→ **Source data**
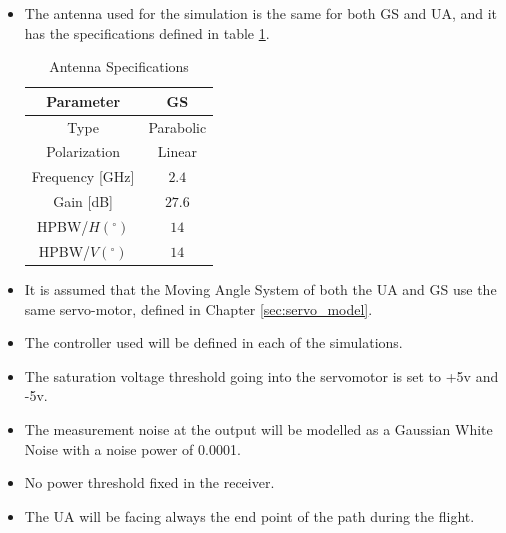 \begin{itemize}
\item{The antenna used for the simulation is the same for both GS and UA, and it has the specifications defined in table \ref{table:2}.}
\begin{table}[h]
	\centering
	\begin{tabular}{|c||c|}
		\hline
		Parameter & GS\\ \hline\hline
		Type & Parabolic\\ \hline
		Polarization & Linear\\ \hline
		Frequency [GHz] & $2.4$\\ \hline
		Gain [dB] & $27.6$\\ \hline
		HPBW/$H(^{\circ})$ & $14$\\ \hline
		HPBW/$V(^{\circ})$ & $14$\\ \hline
	\end{tabular}
	\caption{Antenna Specifications}
	\label{table:2}
\end{table}
\item{It is assumed that the Moving Angle System of both the UA and GS use the same servo-motor, defined in Chapter \ref{sec:servo_model}.}
\item{The controller used will be defined in each of the simulations.}
\item{The saturation voltage threshold going into the servomotor is set to +5v and -5v.}
\item{The measurement noise at the output will be modelled as a Gaussian White Noise with a noise power of 0.0001.}
\item{No power threshold fixed in the receiver.}
\item{The UA will be facing always the end point of the path during the flight.}
\end{itemize}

→ **Work item**
Copy out every line of the listing where the word "used" occurs.

→ **Response box**
\item{The antenna used for the simulation is the same for both GS and UA, and it has the specifications defined in table \ref{table:2}.}
\item{The controller used will be defined in each of the simulations.}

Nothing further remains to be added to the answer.